Early life and education
Princess Victoria Louise was born on 13 September 1892 at the Marmorpalais in Potsdam, the seventh child and only daughter of German Emperor Wilhelm II and Empress Augusta Victoria.[1] "After six sons, God has given us our seventh child, a small but very strong little daughter," the empress wrote in her diary soon after the birth.[2] The princess was baptised in the Marble Gallery of the New Palace in Potsdam on 22 October, the birthday of the empress.[1][3] She was named Victoria after her paternal great-grandmother, Queen Victoria, and Luise after her paternal great-great-grandmother, Louise of Mecklenburg-Strelitz.[4] Known officially as Victoria Louise, she was nicknamed "Sissy" by her family.[5]

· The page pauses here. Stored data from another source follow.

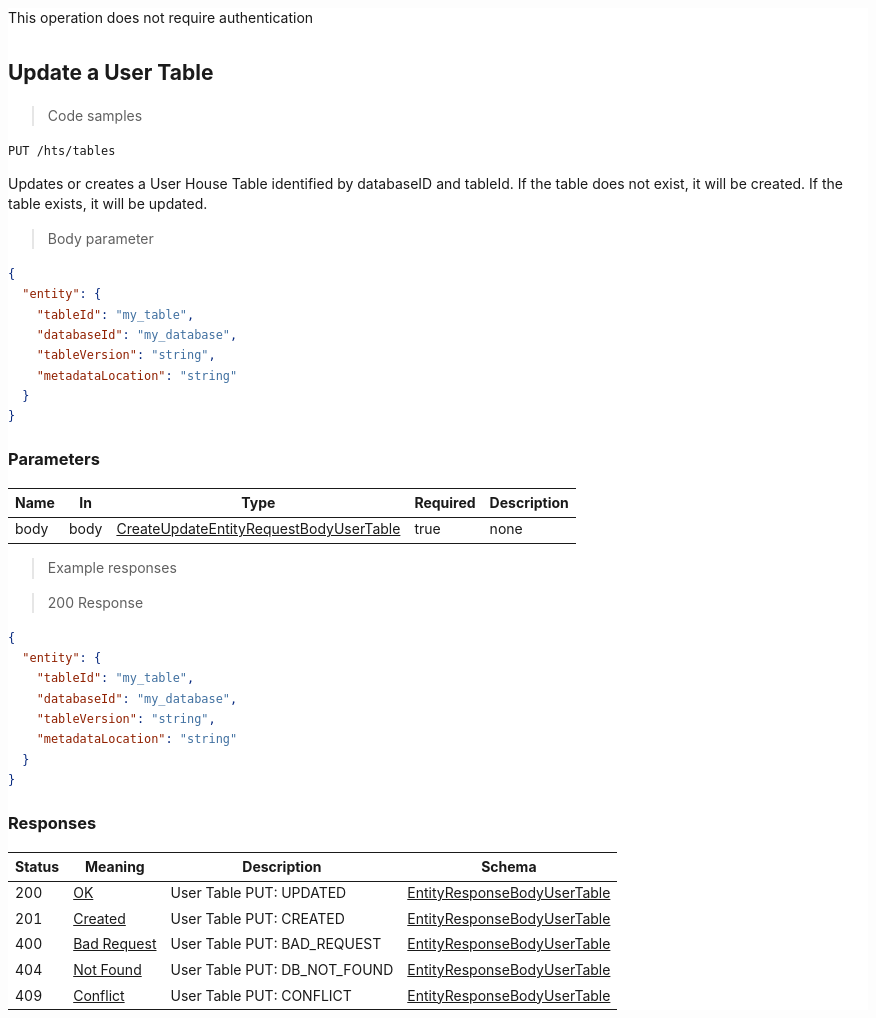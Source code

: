 <aside class="success">
This operation does not require authentication
</aside>

## Update a User Table

<a id="opIdputUserTable"></a>

> Code samples

`PUT /hts/tables`

Updates or creates a User House Table identified by databaseID and tableId. If the table does not exist, it will be created. If the table exists, it will be updated.

> Body parameter

```json
{
  "entity": {
    "tableId": "my_table",
    "databaseId": "my_database",
    "tableVersion": "string",
    "metadataLocation": "string"
  }
}
```

<h3 id="update-a-user-table-parameters">Parameters</h3>

|Name|In|Type|Required|Description|
|---|---|---|---|---|
|body|body|[CreateUpdateEntityRequestBodyUserTable](#schemacreateupdateentityrequestbodyusertable)|true|none|

> Example responses

> 200 Response

```json
{
  "entity": {
    "tableId": "my_table",
    "databaseId": "my_database",
    "tableVersion": "string",
    "metadataLocation": "string"
  }
}
```

<h3 id="update-a-user-table-responses">Responses</h3>

|Status|Meaning|Description|Schema|
|---|---|---|---|
|200|[OK](https://tools.ietf.org/html/rfc7231#section-6.3.1)|User Table PUT: UPDATED|[EntityResponseBodyUserTable](#schemaentityresponsebodyusertable)|
|201|[Created](https://tools.ietf.org/html/rfc7231#section-6.3.2)|User Table PUT: CREATED|[EntityResponseBodyUserTable](#schemaentityresponsebodyusertable)|
|400|[Bad Request](https://tools.ietf.org/html/rfc7231#section-6.5.1)|User Table PUT: BAD_REQUEST|[EntityResponseBodyUserTable](#schemaentityresponsebodyusertable)|
|404|[Not Found](https://tools.ietf.org/html/rfc7231#section-6.5.4)|User Table PUT: DB_NOT_FOUND|[EntityResponseBodyUserTable](#schemaentityresponsebodyusertable)|
|409|[Conflict](https://tools.ietf.org/html/rfc7231#section-6.5.8)|User Table PUT: CONFLICT|[EntityResponseBodyUserTable](#schemaentityresponsebodyusertable)|
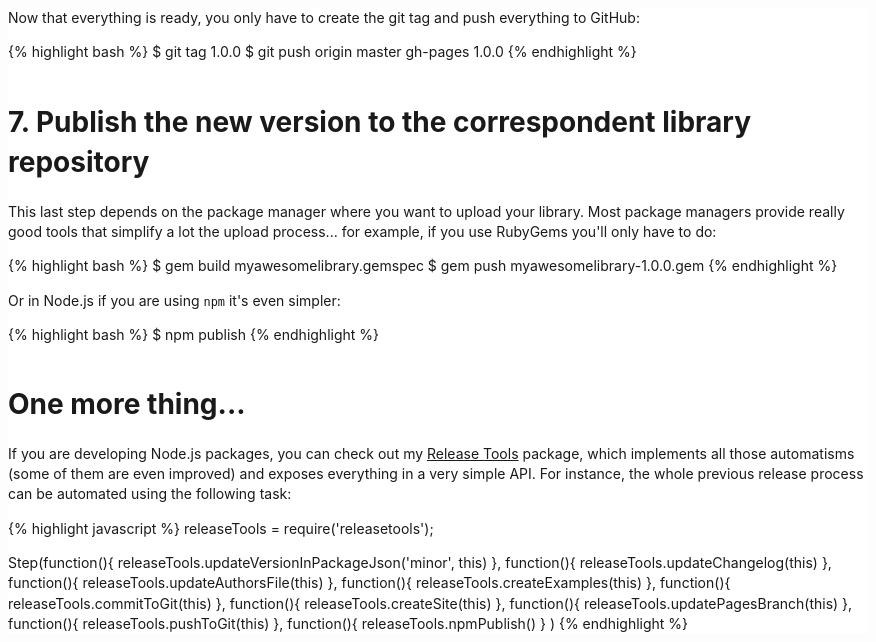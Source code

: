 Now that everything is ready, you only have to create the git tag and push everything to GitHub:

{% highlight bash %}
$ git tag 1.0.0
$ git push origin master gh-pages 1.0.0
{% endhighlight %}

# 7. Publish the new version to the correspondent library repository

This last step depends on the package manager where you want to upload your library.
Most package managers provide really good tools that simplify a lot the upload process... for example,
if you use RubyGems you'll only have to do:

{% highlight bash %}
$ gem build myawesomelibrary.gemspec
$ gem push myawesomelibrary-1.0.0.gem
{% endhighlight %}

Or in Node.js if you are using `npm` it's even simpler:

{% highlight bash %}
$ npm publish
{% endhighlight %}

# One more thing...

If you are developing Node.js packages, you can check out my
[Release Tools](http://rafeca.com/node-releasetools) package, which implements all those automatisms (some of
them are even improved) and exposes everything in a very simple API. For instance, the whole previous release
process can be automated using the following task:

{% highlight javascript %}
releaseTools = require('releasetools');

Step(function(){
    releaseTools.updateVersionInPackageJson('minor', this)
  }, function(){
    releaseTools.updateChangelog(this)
  }, function(){
    releaseTools.updateAuthorsFile(this)
  }, function(){
    releaseTools.createExamples(this)
  }, function(){
    releaseTools.commitToGit(this)
  }, function(){
    releaseTools.createSite(this)
  }, function(){
    releaseTools.updatePagesBranch(this)
  }, function(){
    releaseTools.pushToGit(this)
  }, function(){
    releaseTools.npmPublish()
  }
)
{% endhighlight %}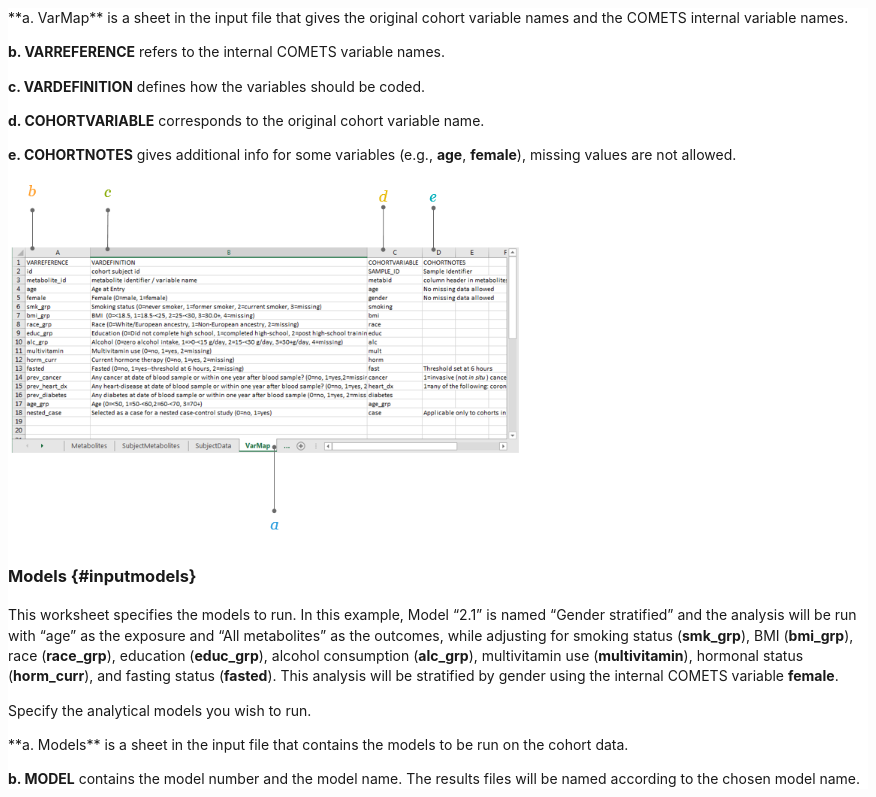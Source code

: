 <div class="marginnote">
<span class='texta'>**a. VarMap**</span> is a sheet in the input file that gives the original cohort variable names and the COMETS internal variable names.
 
<span class='textb'>**b. VARREFERENCE** </span> refers to the internal COMETS variable names.
 
<span class='textc'>**c. VARDEFINITION**</span> defines how the variables should be coded.
 
<span class='textd'>**d. COHORTVARIABLE**</span> corresponds to the original cohort variable name. 
 
<span class='texte'>**e. COHORTNOTES**</span> gives additional info for some variables (e.g., __age__, __female__), missing values are not allowed. 
</div>
<a href="static/input_varmap3.PNG" target="_blank"><img src="static/input_varmap3.PNG" style="width: 60%"></a>


### Models {#inputmodels}
This worksheet specifies the models to run. In this example, Model “2.1” is named “Gender stratified” and the analysis will be run with “age” as the exposure and “All metabolites” as the outcomes, while adjusting for smoking status (__smk_grp__), BMI (__bmi_grp__), race (__race_grp__), education (__educ_grp__), alcohol consumption (__alc_grp__), multivitamin use (__multivitamin__), hormonal status (__horm_curr__), and fasting status (__fasted__). This analysis will be stratified by gender using the internal COMETS variable __female__.

<span class='textintro'>Specify the analytical models you wish to run. </span> 


 <div class="marginnote"> <span class='texta'>**a. Models**</span> is a sheet in the input file that contains the models to be run on the cohort data.
  
 <span class='textb'>**b. MODEL** </span> contains the model number and the model name. The results files will be named according to the chosen model name.
  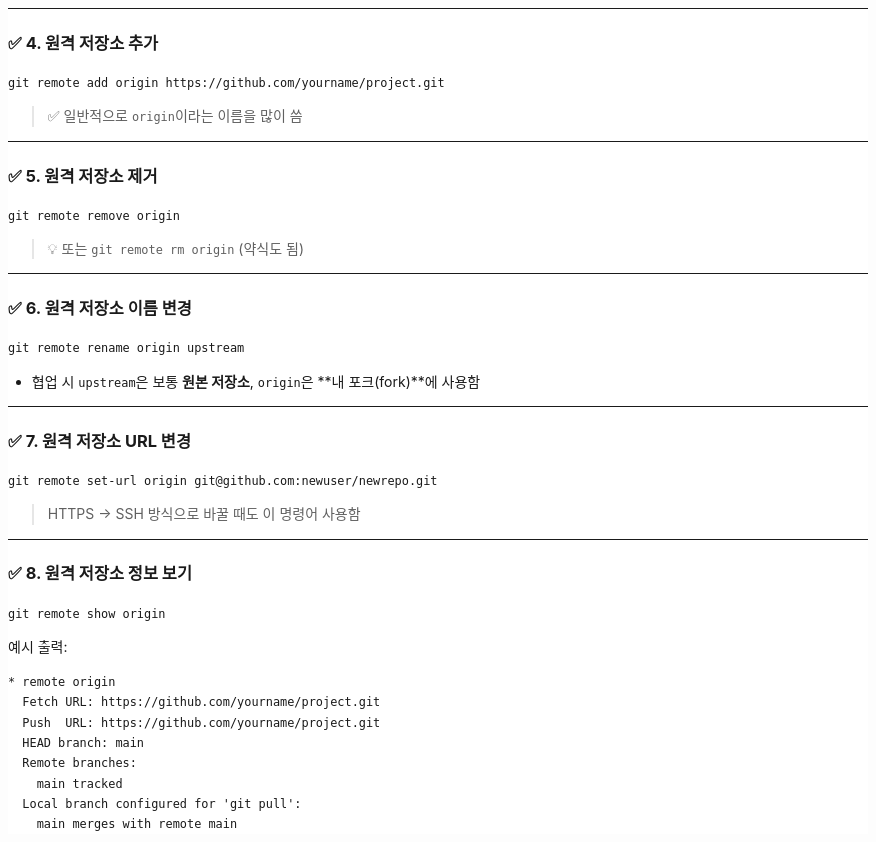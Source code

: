 ------

### ✅ 4. 원격 저장소 추가

```
git remote add origin https://github.com/yourname/project.git
```

> ✅ 일반적으로 `origin`이라는 이름을 많이 씀

------

### ✅ 5. 원격 저장소 제거

```
git remote remove origin
```

> 💡 또는 `git remote rm origin` (약식도 됨)

------

### ✅ 6. 원격 저장소 이름 변경

```
git remote rename origin upstream
```

- 협업 시 `upstream`은 보통 **원본 저장소**,
   `origin`은 **내 포크(fork)**에 사용함

------

### ✅ 7. 원격 저장소 URL 변경

```
git remote set-url origin git@github.com:newuser/newrepo.git
```

> HTTPS → SSH 방식으로 바꿀 때도 이 명령어 사용함

------

### ✅ 8. 원격 저장소 정보 보기

```
git remote show origin
```

예시 출력:

```
* remote origin
  Fetch URL: https://github.com/yourname/project.git
  Push  URL: https://github.com/yourname/project.git
  HEAD branch: main
  Remote branches:
    main tracked
  Local branch configured for 'git pull':
    main merges with remote main
```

Historian Justin C. Vovk writes that Victoria Louise was intelligent like her paternal grandmother Empress Frederick, stately and dignified like her mother, but imperious and willful like her father. She enjoyed being the center of attention[6] and was her father's favourite.[7][8] According to her eldest brother Crown Prince Wilhelm, Victoria Louise was "the only one of us who succeeded in her childhood in gaining a snug place" in their father's heart.[9] In 1902, her English governess, Anne Topham, observed in their first meeting that the nine-year-old princess was friendly, energetic, and always quarreling with her next eldest brother, Prince Joachim.[10] Anne later noted that the "warlike" emperor "unbends to a considerable extent when in the bosom of his family," and is the "dominating force of his daughter's life. His ideas, his opinions on men and things are persistently quoted by her."[11]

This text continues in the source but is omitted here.